In this paper we compare three different approaches to process NMR data prior to multivariate data analysis, namely peak alignment using the PARS algorithm (Torgrip et al., 2003; Åberg et al., 2005; Forshed et al., 2005), the traditional “bucketing” scheme and down-sampled raw data. A method is proposed to differentiate interesting sets of metabolites (variables) with respect to causality without loosing the resolution of the NMR data by means of differential expression analysis of the aligned data, a method that can be regarded as unsupervised. Furthermore, a method for removal of “biological noise” by projection/subtraction is outlined. The resulting protocol is a straightforward data partitioning (and projection) where the resulting partitioned datasets are analyzed with an unsupervised method (PCA). The data used to illustrate the processing protocol are 600 MHz 1H-NMR spectra of rat urine from a time-series study of the metabolic impact of DL-ethionine, a model substance used for induction of hepatic steatosis (fatty liver).

Experimental

Animals and treatments

Thirty-five male rats, 5 per group (Han Wistar, substrain BrlHan:WIST@Mo, approximately 2 months of age at study onset, weight range 220–320 g) were used in the study. Animals were multiple-housed (2 or 3 per cage) during an acclimatization period in the animal house (10 days). During the course of the study, 5 animals/group were housed in individual metabolism cages to allow for the continuous collection of urine. Animals from group 1–3 were dosed by oral gavage in 10 mL/kg PBS with DL-ethionine (DL-2-amino-4-[ethylthio]butyric acid) for 7 days beginning on day 1 and necropsied on day 8, when tissues were taken for pathology.

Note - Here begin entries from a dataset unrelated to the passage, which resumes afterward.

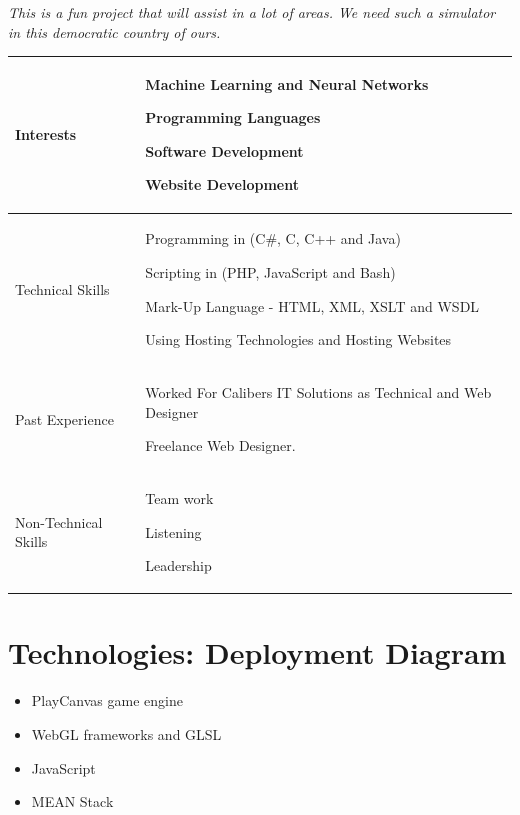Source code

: \documentclass{article}
\begin{document}
 	\textit{This is a fun project that will assist in a lot of areas. We need such a simulator in this democratic country of ours.}

\begin{center}
\begin{tabularx}{1.0\textwidth}{|p{3cm}|X|}
\hline
 {\LARGE Interests} & 
 \begin{compactitem}
     \item {\large Machine Learning and Neural Networks}
     \item {\large Programming Languages}
     \item {\large Software Development}
     \item {\large Website Development}
 \end{compactitem} \\ 
 \hline
 {\LARGE Technical Skills} & 
 \begin{compactitem}
     \item {\large Programming in (C#, C, C++ and Java)} 
     \item {\large Scripting in (PHP, JavaScript and Bash)}
     \item {\large Mark-Up Language - HTML, XML, XSLT and WSDL}
     \item {\large Using Hosting Technologies and Hosting Websites}
 \end{compactitem} \\ 
 \hline
 {\LARGE Past Experience} & 
 \begin{compactitem}
     \item {\large Worked For Calibers IT Solutions as Technical and Web Designer}
     \item {\large Freelance Web Designer.}
 \end{compactitem} \\ 
 \hline
 {\LARGE Non-Technical Skills} & 
 \begin{compactitem}
     \item {\large Team work}
     \item {\large Listening}
     \item {\large Leadership}
 \end{compactitem} \\
 \hline 
\end{tabularx}
\end{center}
\pagebreak
\section{Technologies: Deployment Diagram}
\begin{itemize}
	\item PlayCanvas game engine
	\item WebGL frameworks and GLSL
	\item JavaScript
	\item MEAN Stack
\end{itemize}
\end{document}
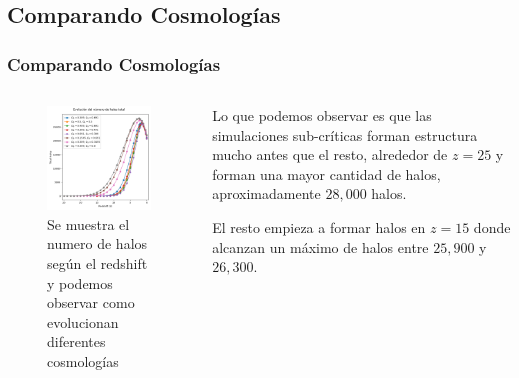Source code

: \documentclass{beamer}
\begin{document}
\subsection{Comparando Cosmologías}
	\begin{frame}
		\frametitle{Comparando Cosmologías}
		\begin{columns}[t]
           	\begin{column}{.5\textwidth}

				\begin{figure}
					\centering
					\includegraphics[scale=0.31]{Conc/TotalHalos_Conc.png}
					\caption{\footnotesize Se muestra el numero de halos según el redshift y podemos observar como evolucionan diferentes cosmologías }
					\label{fig:TotalHalos_Conc}
				\end{figure}

	        \end{column}
    	    \begin{column}{.5\textwidth}

    	    	Lo que podemos observar es que las simulaciones sub-críticas forman estructura mucho antes que el resto, alrededor de $z=25$ y forman una mayor cantidad de halos, aproximadamente $28,000$ halos.
    	    	
    	    	El resto empieza a formar halos en $z=15$ donde alcanzan un máximo de halos entre $25,900$ y $26,300$.

        	\end{column}
	    \end{columns}

	\end{frame}
\end{document}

Animals in group 4 were dosed on day 1 and urine was collected until necropsy on day 8. For the animals in groups 1–4, environmental enrichment was provided (crawl balls). Animals in groups 5–7 received a single dose of ethionine on day 1 and were necropsied 24 h after dosing. For details of the animal treatment, see Table 1. The study was performed according to national animal-study regulations.

Table 1.

Animal groups and DL-ethionine dose levels

Group Dose levels (mg/kg/day) Dosing period (days) Necropsy day (day)
G1 0 7 8
G2 20 7 8
G3 80 7 8
G4 800 Single dose 8
G5 0 Single dose 2
G6 80 Single dose 2
G7 800 Single dose 2

Sample collection

Urine samples were collected on ice in 1% (1 mL, w/v) sodium azide prior to dosing (days −5 and −2, one sample/day) and on days 1–7 (0–7 h and 8–24 h, two samples/day [AM/PM]). Urine pH was recorded and the samples were centrifuged at 500 g for 10 min and the supernatant was then retained at −80 °C until analysis with NMR spectroscopy. This scheme resulted in 16 samples/animal for groups 1–4, and 4 samples/animal for groups 5–7.

Although we have not used all the information gathered in this paper, we report the full sampling for completeness. Blood samples for hematology and blood chemistry were taken from the orbital plexus prior to necropsy. Selected organs for histopathology, including liver, kidney, heart, adrenal glands, lungs, pancreas, spleen, stomach, thymus, and testes, were retained at necropsy. Tissue samples were fixed in 10% (w/v) phosphate-buffered formalin and embedded in paraffin wax. Sections were cut and stained with hematoxylin and eosin for light microscopy. Samples from the liver were also freeze-sectioned and stained for fat with Oil Red-O.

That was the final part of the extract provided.